PHILADELPHIA — Maybe someday there’ll be a historic marker outside the New Deck Tavern on the University of Pennsylvania campus.

“Plans for the expeditions that led to the discovery of Paralititan, the second-largest species of known dinosaurs, were first hatched here by two lowly graduate students, Josh Smith and Matt Lamanna, in 1998.”

But then, the plaque might be placed outside Penn’s Hayden Hall, where, according to an alternate account, Smith and Lamanna sat in Lamanna’s office and first came up with the idea of looking for dinosaur remains in the Bahariya Oasis, a section of Egypt’s western desert where German scientist Ernst Stromer von Reichenbach discovered four new species in 1911.

It’s unlikely that the latter marker would mention the six-pack of beer the pair were working their way through, but beer’s as good a place as any to begin the story of “The Lost Dinosaurs of Egypt,” an A&E documentary airing Tuesday (7 p.m.

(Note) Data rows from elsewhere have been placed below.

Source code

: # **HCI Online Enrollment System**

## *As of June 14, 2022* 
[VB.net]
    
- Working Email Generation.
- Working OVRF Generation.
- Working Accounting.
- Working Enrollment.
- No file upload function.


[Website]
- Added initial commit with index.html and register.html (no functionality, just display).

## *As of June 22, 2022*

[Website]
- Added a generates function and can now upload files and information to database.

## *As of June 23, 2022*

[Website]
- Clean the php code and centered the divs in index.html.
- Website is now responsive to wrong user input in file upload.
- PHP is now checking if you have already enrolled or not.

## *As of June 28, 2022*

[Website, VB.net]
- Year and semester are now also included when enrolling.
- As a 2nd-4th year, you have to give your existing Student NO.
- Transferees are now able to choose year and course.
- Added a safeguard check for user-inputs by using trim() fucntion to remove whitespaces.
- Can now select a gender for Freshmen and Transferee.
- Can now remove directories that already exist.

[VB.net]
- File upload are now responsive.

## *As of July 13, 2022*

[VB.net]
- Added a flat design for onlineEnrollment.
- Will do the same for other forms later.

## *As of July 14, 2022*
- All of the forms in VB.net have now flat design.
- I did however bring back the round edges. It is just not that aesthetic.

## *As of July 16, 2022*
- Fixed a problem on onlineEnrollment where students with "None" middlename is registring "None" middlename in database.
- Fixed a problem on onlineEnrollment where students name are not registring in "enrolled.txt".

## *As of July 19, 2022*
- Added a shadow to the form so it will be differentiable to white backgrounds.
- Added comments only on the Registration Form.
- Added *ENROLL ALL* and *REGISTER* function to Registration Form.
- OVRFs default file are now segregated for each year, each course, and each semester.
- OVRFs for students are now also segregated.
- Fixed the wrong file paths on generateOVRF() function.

CDT).

“All good scientific discoveries start with beer,” declares Smith, 32. And who’s going to argue, other than a reporter trying to figure out why the dinosaur-hunters have floated two different stories about the genesis of their particular discovery?

“I honestly don’t remember what happened when or where,” Lamanna, 27, confessed last week in an e-mail relayed through an A&E spokeswoman. “It was several years ago and we were drinking a lot, to boot.”

The story of the discovery of Paralititan — the name means “tidal giant” — is one of those stories full of accidents, coincidences and pure dumb luck that you’d expect to see if Fox or the WB set out to make a series about attractive young paleontologists.

It’s simply not credible that Smith, a former Army Reservist, managed — in the two days allotted for his research — to spot some large bone fragments lying out in the open. Much less that those fragments would turn out to be from the leg of a very large plant-eating dinosaur.

It’s even less credible that when he returned a year later, leading an expedition of his own, he, Lamanna and their colleagues would find enough of that dinosaur’s skeleton to conclude that they were dealing with a previously unknown species.

Incredible, but true.

After discovering the first bones, Smith put together a 14-member expedition, funded by Cosmos Studios.

The focus of A&E’s documentary is the story of that expedition, and it’s one with a surprising amount of suspense.